The different Operation types used in a Megamodel are the following: at least one InitialOperation and at least one FinalOperation are required, which are the megamodel’s initial and final states, respectively. DecisionOperations allow us to branch the control flow based on Conditions that are annotated to a DecisionOperation’s outgoing OperationTransitions (see Figures 1 or 8 for an example). The megamodel’s actual behavior is defined by OperationBehaviors, either ModelOperations or MegamodelCalls, that use Models as Input or Output. ModelOperations are atomic computation units whose implementations are triggered by the run method. MegamodelCalls are the complex operations, as used in the examples of the previous sections, to invoke a Megamodel that specifies either parts of the same feedback loop or a complete and different feedback loop. This enables modular megamodels for describing single feedback loops (cf. Section II) and the coordination of multiple loops (cf. Sections III/IV). Therefore, each outgoing OperationTransition of a MegamodelCall is mappedTo to a FinalOperation of the called Megamodel to properly proceed the execution when the execution of the invoked megamodel has finished.
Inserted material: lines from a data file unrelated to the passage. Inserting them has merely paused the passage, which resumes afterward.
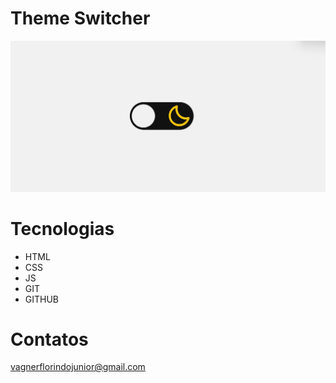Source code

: # Theme Switcher

![preview](./assets/preview-themeSwitcher.png)

# Tecnologias 

- HTML
- CSS
- JS
- GIT 
- GITHUB

# Contatos

vagnerflorindojunior@gmail.com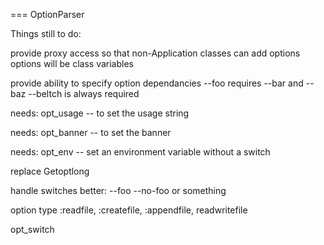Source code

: === OptionParser

Things still to do:

provide proxy access so that non-Application classes can add options
options will be class variables

provide ability to specify option dependancies
--foo requires --bar and --baz
--beltch is always required

needs: opt_usage -- to set the usage string

needs: opt_banner -- to set the banner

needs: opt_env -- set an environment variable without a switch

replace Getoptlong

handle switches better:
 --foo --no-foo or something

option type :readfile, :createfile, :appendfile, readwritefile

opt_switch
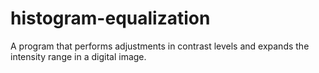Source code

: # histogram-equalization
A program that performs adjustments in contrast levels and expands the intensity range in a digital image.
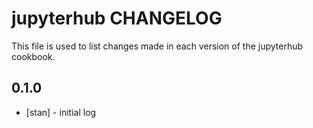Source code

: jupyterhub CHANGELOG
========================

This file is used to list changes made in each version of the jupyterhub cookbook.

0.1.0
------
- [stan] - initial log
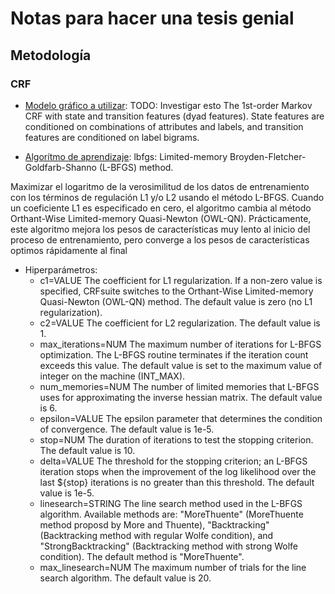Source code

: # Notas para hacer una tesis genial

## Metodología

### CRF

* [Modelo gráfico a utilizar](http://www.chokkan.org/software/crfsuite/manual.html#idp8849121424): 
TODO: Investigar esto
The 1st-order Markov CRF with state and transition features (dyad features).
State features are conditioned on combinations of attributes and labels, and
transition features are conditioned on label bigrams.

* [Algorítmo de aprendizaje](http://www.chokkan.org/software/crfsuite/manual.html#idp8849121424): 
lbfgs: Limited-memory Broyden-Fletcher-Goldfarb-Shanno (L-BFGS) method.

Maximizar el logaritmo de la verosimilitud de los datos de entrenamiento con
los términos de regulación L1 y/o L2 usando el método L-BFGS. Cuando un
coeficiente L1 es especificado en cero, el algoritmo cambia al método
Orthant-Wise Limited-memory Quasi-Newton (OWL-QN). Prácticamente, este algoritmo
mejora los pesos de características muy lento al inicio del proceso de 
entrenamiento, pero converge a los pesos de características optimos rápidamente
al final

  * Hiperparámetros: 
    * c1=VALUE The coefficient for L1 regularization. If a non-zero value is
      specified, CRFsuite switches to the Orthant-Wise Limited-memory
      Quasi-Newton (OWL-QN) method. The default value is zero (no L1
      regularization).
    * c2=VALUE The coefficient for L2 regularization. The default value is 1.
    * max_iterations=NUM The maximum number of iterations for L-BFGS
      optimization. The L-BFGS routine terminates if the iteration count
      exceeds this value. The default value is set to the maximum value of
      integer on the machine (INT_MAX).
    * num_memories=NUM The number of limited memories that L-BFGS uses for
      approximating the inverse hessian matrix. The default value is 6.
    * epsilon=VALUE The epsilon parameter that determines the condition of
      convergence. The default value is 1e-5.
    * stop=NUM The duration of iterations to test the stopping criterion. The
      default value is 10.
    * delta=VALUE The threshold for the stopping criterion; an L-BFGS iteration
      stops when the improvement of the log likelihood over the last \${stop}
      iterations is no greater than this threshold. The default value is 1e-5.
    * linesearch=STRING The line search method used in the L-BFGS algorithm.
      Available methods are: "MoreThuente" (MoreThuente method proposd by More
      and Thuente), "Backtracking" (Backtracking method with regular Wolfe
      condition), and "StrongBacktracking" (Backtracking method with strong
      Wolfe condition). The default method is "MoreThuente".
    * max_linesearch=NUM The maximum number of trials for the line search
      algorithm. The default value is 20.
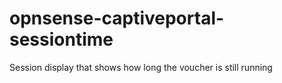 # opnsense-captiveportal-sessiontime
Session display that shows how long the voucher is still running
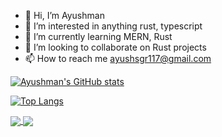 - 👋 Hi, I’m Ayushman
- 👀 I’m interested in anything rust, typescript
- 🌱 I’m currently learning MERN, Rust
- 💞️ I’m looking to collaborate on Rust projects
- 📫 How to reach me ayushsgr117@gmail.com

<!---
Spartan09/Spartan09 is a ✨ special ✨ repository because its `README.md` (this file) appears on your GitHub profile.
You can click the Preview link to take a look at your changes.
--->

[![Ayushman's GitHub stats](https://github-readme-stats.vercel.app/api?username=Spartan09&count_private=true&show_icons=true&theme=dark#gh-dark-mode-only)](https://github.com/Spartan09)

[![Top Langs](https://github-readme-stats.vercel.app/api/top-langs/?username=Spartan09&layout=compact&theme=dark#gh-dark-mode-only)](https://github.com/anuraghazra/github-readme-stats)


<!-- Repo cards -->
<a href="https://github.com/Spartan09/temp-chat">
  <img align="center" src="https://github-readme-stats.vercel.app/api/pin/?username=Spartan09&repo=temp-chat&show_owner=true&theme=dark#gh-dark-mode-only" />
</a>
<a href="https://github.com/Spartan09github-battle">
  <img align="center" src="https://github-readme-stats.vercel.app/api/pin/?username=Spartan09&repo=github-battle&show_owner=true&theme=dark#gh-dark-mode-only" />
</a>

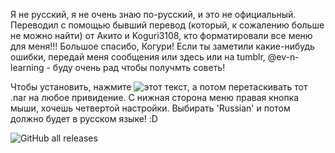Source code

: Я не русский, я не очень знаю по-русский, и это не официальный. Переводил с помощью бывший перевод (который, к сожалению больше не можно найти) от Акито и Koguri3108, кто форматировали все меню для меня!!! Большое спасибо, Когури!
Если ты заметили какие-нибудь ошибки, передай меня сообщения или здесь или на tumblr, @ev-n-learning - буду очень рад чтобы получмть советь!

Чтобы установить, нажмите ![этот текст](https://github.com/SmokyCinnamon/russian-ssp/releases), а потом перетаскивать тот .nar на любое привидение. С нижная сторона меню правая кнопка мыши, хочешь четвертой настройки. Выбирать 'Russian' и потом должно будет в русском языке! :D

![GitHub all releases](https://img.shields.io/github/downloads/smokycinnamon/russian-ssp/total?logoColor=blueviolet)
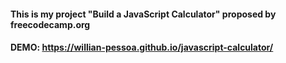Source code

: #### This is my project "Build a JavaScript Calculator" proposed by freecodecamp.org

#### DEMO: https://willian-pessoa.github.io/javascript-calculator/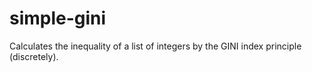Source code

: # simple-gini
Calculates the inequality of a list of integers by the GINI index principle (discretely).
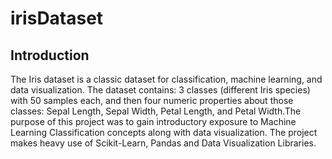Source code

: # irisDataset
## Introduction
The Iris dataset is a classic dataset for classification, machine learning, and data visualization.
The dataset contains: 3 classes (different Iris species) with 50 samples each, and then four numeric properties about those classes: Sepal Length, Sepal Width, Petal Length, and Petal Width.The purpose of this project was to gain introductory exposure to Machine Learning Classification concepts along with data visualization. The project makes heavy use of Scikit-Learn, Pandas and Data Visualization Libraries.
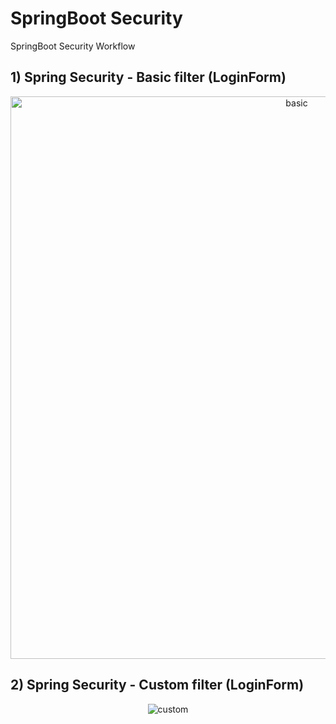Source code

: # SpringBoot Security
SpringBoot Security Workflow

## 1) Spring Security - Basic filter (LoginForm)

<p align="center">
<img width="900" alt="basic" src="https://github.com/hongjuns/springboot-security/assets/39370772/2735cb39-f7c3-45d9-a447-c0eb406b4c05">
</p>

## 2) Spring Security - Custom filter (LoginForm)

<p align="center">
<img alt="custom" src="https://github.com/hongjuns/springboot-security/assets/39370772/b2b2285c-92ce-4609-8121-c33179a00588">
</p>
Since a Megamodel is itself a Model, it can be part of another megamodel and just be used similar to a “normal” model. For example, the megamodel specifying the Self-repair-strategies feedback loop shown in Figure 9 contains the megamodel representing the Self-repair feedback loop and this contained megamodel is used by the adaptation steps, i.e., the operations of the Self-repair-strategies loop.
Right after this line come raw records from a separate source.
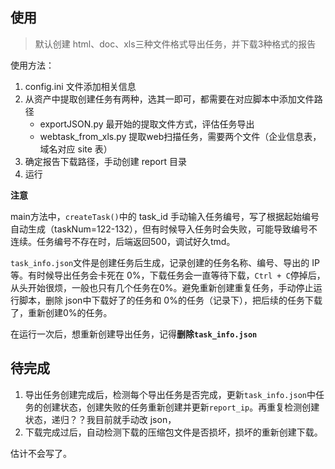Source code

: ## 使用

> 默认创建 html、doc、xls三种文件格式导出任务，并下载3种格式的报告

使用方法：

1. config.ini 文件添加相关信息
2. 从资产中提取创建任务有两种，选其一即可，都需要在对应脚本中添加文件路径
   - exportJSON.py 最开始的提取文件方式，评估任务导出
   - webtask_from_xls.py 提取web扫描任务，需要两个文件（企业信息表，域名对应 site 表）
3. 确定报告下载路径，手动创建 report 目录
4. 运行

**注意**

main方法中，`createTask()`中的 task_id 手动输入任务编号，写了根据起始编号自动生成（taskNum=122-132），但有时候导入任务时会失败，可能导致编号不连续。任务编号不存在时，后端返回500，调试好久tmd。

`task_info.json`文件是创建任务后生成，记录创建的任务名称、编号、导出的 IP 等。有时候导出任务会卡死在 0%，下载任务会一直等待下载，`Ctrl + C`停掉后，从头开始很烦，一般也只有几个任务在0%。避免重新创建重复任务，手动停止运行脚本，删除 json中下载好了的任务和 0%的任务（记录下），把后续的任务下载了，重新创建0%的任务。

在运行一次后，想重新创建导出任务，记得**删除`task_info.json`**

## 待完成

1. 导出任务创建完成后，检测每个导出任务是否完成，更新`task_info.json`中任务的创建状态，创建失败的任务重新创建并更新`report_ip`。再重复检测创建状态，递归？？我目前就手动改 json，
2. 下载完成过后，自动检测下载的压缩包文件是否损坏，损坏的重新创建下载。

估计不会写了。

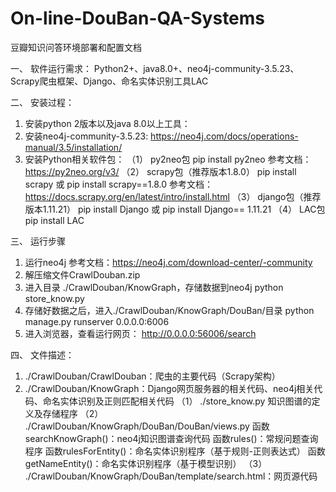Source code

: # On-line-DouBan-QA-Systems

豆瓣知识问答环境部署和配置文档

一、	软件运行需求：
Python2+、java8.0+、neo4j-community-3.5.23、Scrapy爬虫框架、Django、命名实体识别工具LAC

二、	安装过程：
1.	安装python 2版本以及java 8.0以上工具：
2.	安装neo4j-community-3.5.23:
https://neo4j.com/docs/operations-manual/3.5/installation/
3.	安装Python相关软件包：
（1）	py2neo包
pip install py2neo
参考文档：https://py2neo.org/v3/
（2）	scrapy包（推荐版本1.8.0）
pip install scrapy 或 pip install scrapy==1.8.0
参考文档：https://docs.scrapy.org/en/latest/intro/install.html
（3）	django包（推荐版本1.11.21）
pip install Django 或 pip install Django== 1.11.21
（4）	LAC包
pip install LAC

三、	运行步骤
1.	运行neo4j
参考文档：https://neo4j.com/download-center/-community
2.	解压缩文件CrawlDouban.zip
3.	进入目录 ./CrawlDouban/KnowGraph，存储数据到neo4j
python store_know.py
4.	存储好数据之后，进入./CrawlDouban/KnowGraph/DouBan/目录
python manage.py runserver 0.0.0.0:6006
5.	进入浏览器，查看运行网页：
http://0.0.0.0:56006/search

四、	文件描述：
1.	./CrawlDouban/CrawlDouban：爬虫的主要代码（Scrapy架构）
2.	./CrawlDouban/KnowGraph：Django网页服务器的相关代码、neo4j相关代码、命名实体识别及正则匹配相关代码
（1）	./store_know.py 知识图谱的定义及存储程序
（2）	./CrawlDouban/KnowGraph/DouBan/DouBan/views.py
函数searchKnowGraph()：neo4j知识图谱查询代码
函数rules()：常规问题查询程序
函数rulesForEntity()：命名实体识别程序（基于规则-正则表达式）
函数getNameEntity()：命名实体识别程序（基于模型识别）
（3）	./CrawlDouban/KnowGraph/DouBan/template/search.html：网页源代码


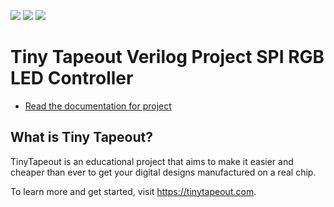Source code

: ![](../../workflows/gds/badge.svg) ![](../../workflows/docs/badge.svg) ![](../../workflows/test/badge.svg)

# Tiny Tapeout Verilog Project SPI RGB LED Controller

- [Read the documentation for project](docs/info.md)

## What is Tiny Tapeout?

TinyTapeout is an educational project that aims to make it easier and cheaper than ever to get your digital designs manufactured on a real chip.

To learn more and get started, visit https://tinytapeout.com.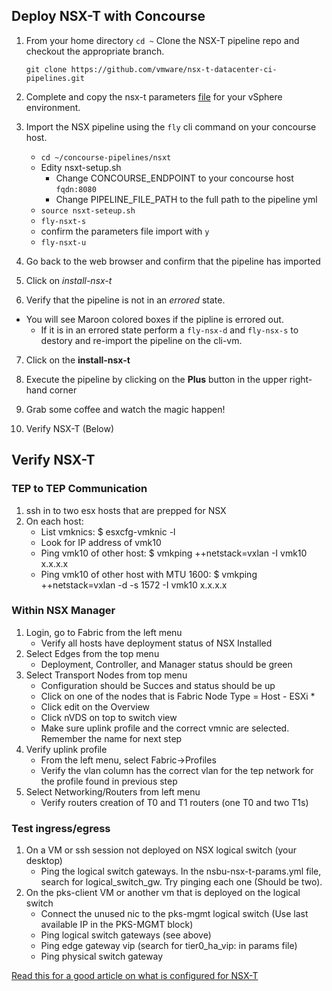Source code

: ## Deploy NSX-T with Concourse

1. From your home directory `cd ~` Clone the NSX-T pipeline repo and checkout the appropriate branch.

    `git clone https://github.com/vmware/nsx-t-datacenter-ci-pipelines.git`

2. Complete and copy the nsx-t parameters [file](nsbu-nsx-t-params.yml) for your vSphere environment.


3. Import the NSX pipeline using the `fly` cli command on your concourse host.

    * `cd ~/concourse-pipelines/nsxt`
    * Edity nsxt-setup.sh
    	* Change CONCOURSE_ENDPOINT to your concourse host `fqdn:8080`
    	* Change PIPELINE_FILE_PATH to the full path to the pipeline yml
    * `source nsxt-seteup.sh`
    * `fly-nsxt-s`
    * confirm the parameters file import with `y`
    * `fly-nsxt-u`

4. Go back to the web browser and confirm that the pipeline has imported

5. Click on *install-nsx-t* 

6. Verify that the pipeline is not in an *errored* state.
- You will see Maroon colored boxes if the pipline is errored out.
    - If it is in an errored state perform a `fly-nsx-d` and `fly-nsx-s` to destory and re-import the pipeline on the cli-vm.

7. Click on the **install-nsx-t**

8. Execute the pipeline by clicking on the **Plus** button in the upper right-hand corner

9. Grab some coffee and watch the magic happen! 

10. Verify NSX-T (Below)

## Verify NSX-T ##

### TEP to TEP Communication ###
1. ssh in to two esx hosts that are prepped for NSX
2. On each host:
    * List vmknics: $ esxcfg-vmknic -l
    * Look for IP address of vmk10
    * Ping vmk10 of other host: $ vmkping ++netstack=vxlan -I vmk10 x.x.x.x
    * Ping vmk10 of other host with MTU 1600: $ vmkping ++netstack=vxlan -d -s 1572 -I vmk10 x.x.x.x 

### Within NSX Manager ###
1. Login, go to Fabric from the left menu
    * Verify all hosts have deployment status of NSX Installed
2. Select Edges from the top menu
    * Deployment, Controller, and Manager status should be green
3. Select Transport Nodes from top menu
    * Configuration should be Succes and status should be up
    * Click on one of the nodes that is Fabric Node Type = Host - ESXi *
    * Click edit on the Overview 
    * Click nVDS on top to switch view
    * Make sure uplink profile and the correct vmnic are selected. Remember the name for next step
4. Verify uplink profile
    * From the left menu, select Fabric->Profiles
    * Verify the vlan column has the correct vlan for the tep network for the profile found in previous step
5. Select Networking/Routers from left menu
    * Verify routers creation of T0 and T1 routers (one T0 and two T1s)

### Test ingress/egress ###
1. On a VM or ssh session not deployed on NSX logical switch (your desktop)
    * Ping the logical switch gateways.  In the nsbu-nsx-t-params.yml file, search for logical_switch_gw. Try pinging each one (Should be two).
2. On the pks-client VM or another vm that is deployed on the logical switch
    * Connect the unused nic to the pks-mgmt logical switch (Use last available IP in the PKS-MGMT block)
    * Ping logical switch gateways (see above)
    * Ping edge gateway vip (search for tier0_ha_vip: in params file)
    * Ping physical switch gateway

[Read this for a good article on what is configured for NSX-T](http://keithlee.ie/2018/11/24/pks-nsx-t-home-lab-part-8-configure-nsx-t/)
Finally, the abstract class MegamodelElement in the metamodel (cf. Figure 10) provides identifiers, names, and descriptions for the main megamodel concepts.
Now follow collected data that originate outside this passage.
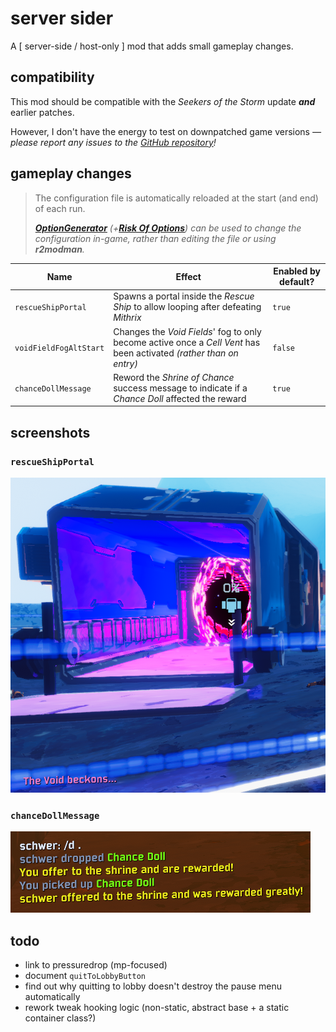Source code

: # server sider

A \[ server-side / host-only \] mod that adds small gameplay changes.

## compatibility
This mod should be compatible with the *Seekers of the Storm* update ***and*** earlier patches.

However, I don't have the energy to test on downpatched game versions *— please report any issues to the [GitHub repository](https://github.com/itsschwer/ror2-serversider/issues)!*

## gameplay changes

> The configuration file is automatically reloaded at the start (and end) of each run.
>
> *[***OptionGenerator***](https://thunderstore.io/package/6thmoon/OptionGenerator/) *(+[***Risk Of Options***](https://thunderstore.io/package/Rune580/Risk_Of_Options/))* can be used to change the configuration in-game, rather than editing the file or using **r2modman**.*

Name | Effect | Enabled by default?
---    | ---    | ---
`rescueShipPortal` | Spawns a portal inside the *Rescue Ship* to allow looping after defeating *Mithrix*  | `true`
`voidFieldFogAltStart` | Changes the *Void Fields*' fog to only become active once a *Cell Vent* has been activated *(rather than on entry)* | `false`
`chanceDollMessage` | Reword the *Shrine of Chance* success message to indicate if a *Chance Doll* affected the reward | `true`

## screenshots

### `rescueShipPortal`
![rescue ship portal sample screenshot](https://github.com/itsschwer/ror2-serversider/blob/main/xtra/demo-rescue-ship-portal.png?raw=true)

### `chanceDollMessage`
![chance doll message sample screenshot](https://github.com/itsschwer/ror2-serversider/blob/main/xtra/demo-chance-doll-message.png?raw=true)

<!--
## see also

- [Artifactor](https://thunderstore.io/package/itsschwer/Artifactor/) <sup>[*src*](https://github.com/itsschwer/ror2-artifactor)</sup> — turns `rescueShipPortal` into an *Artifact*
-->

## todo
- link to pressuredrop (mp-focused)
- document `quitToLobbyButton`
- find out why quitting to lobby doesn't destroy the pause menu automatically
- rework tweak hooking logic (non-static, abstract base + a static container class?)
Concerning the execution semantics that are relevant for the megamodel interpreter, the gray-shaded metamodel elements come into play. The RuntimeEnvironment manages the execution of megamodels by maintaining an ExecutionContext for each megamodel, which points to the currently executed Operation. Moreover, the context maintains ExecutionInformation, especially count and time, for each OperationTransition, i.e., for each link connecting operations in the corresponding megamodel. While time represents a timestamp when the transition has been taken the last time, count reflects the number how often the source operation of the transition has been executed without taking the corresponding transition but another outgoing transition. If the corresponding transition is taken, count is reset to . This information is maintained by the interpreter and used in expressing Conditions that are evaluated by the interpreter. For example, a counter can be compared with a constant to branch the control flow in a megamodel as it is shown in Figures 1 or 8. For conditions, basic arithmetic and boolean operations on time and count are currently supported.
This expression language for conditions is kept generic to clearly separate the abstraction levels between a megamodel and its contained models and operations. The interpreter works at the level of megamodels and it considers the individual models and operations as black boxes. Since conditions are evaluated by the interpreter, they must not utilize internal concepts of the models or operations. Otherwise, it would require that the interpreter must access such concepts, which would couple the interpreter implementation to the specific implementations of the models or operations. In the end, this would prevent reuse of the interpreter for different self-adaptive systems. However, if more advanced or application-specific conditions are needed, they can be modeled by appropriate outgoing OperationTransitions that can be seen as return states of operations and for which time and count are maintained. In this case, the operation’s implementation decide on the state the operation terminates in, while the interpreter may further branch the control flow based on the time and count attributes of the return state.
Concerning the execution of megamodels by the interpreter, a simple way has been chosen. Each megamodel is handled as a singleton that is reused if the megamodel is executed multiple times, e.g., it can be invoked multiple times from the same or from different locations in other megamodels. This avoids issues on creating and destroying megamodel instances. Moreover, MegamodelCalls and ModelOperations are executed synchronously and there is always only one active thread of control. Thus, concurrent executions of megamodels or operations are not supported and thus, no synchronization mechanisms are required.
The metamodel has been implemented with the Eclipse Modeling Framework (EMF) and the dynamic EMF capabilities avoid the need to generate code for the metamodel, which supports the megamodel interpreter. The stereotypes, like ReflectionModel or Monitor, and labels, like r, a, or w, used for Models, ModelOperations, or ModelUses, which have been introduced in Section II, are not directly supported by the metamodel. However, they do not influence the execution semantics and thus, they are not relevant for the interpreter. However, they can be introduced in the language by extending the metamodel or by using a profile.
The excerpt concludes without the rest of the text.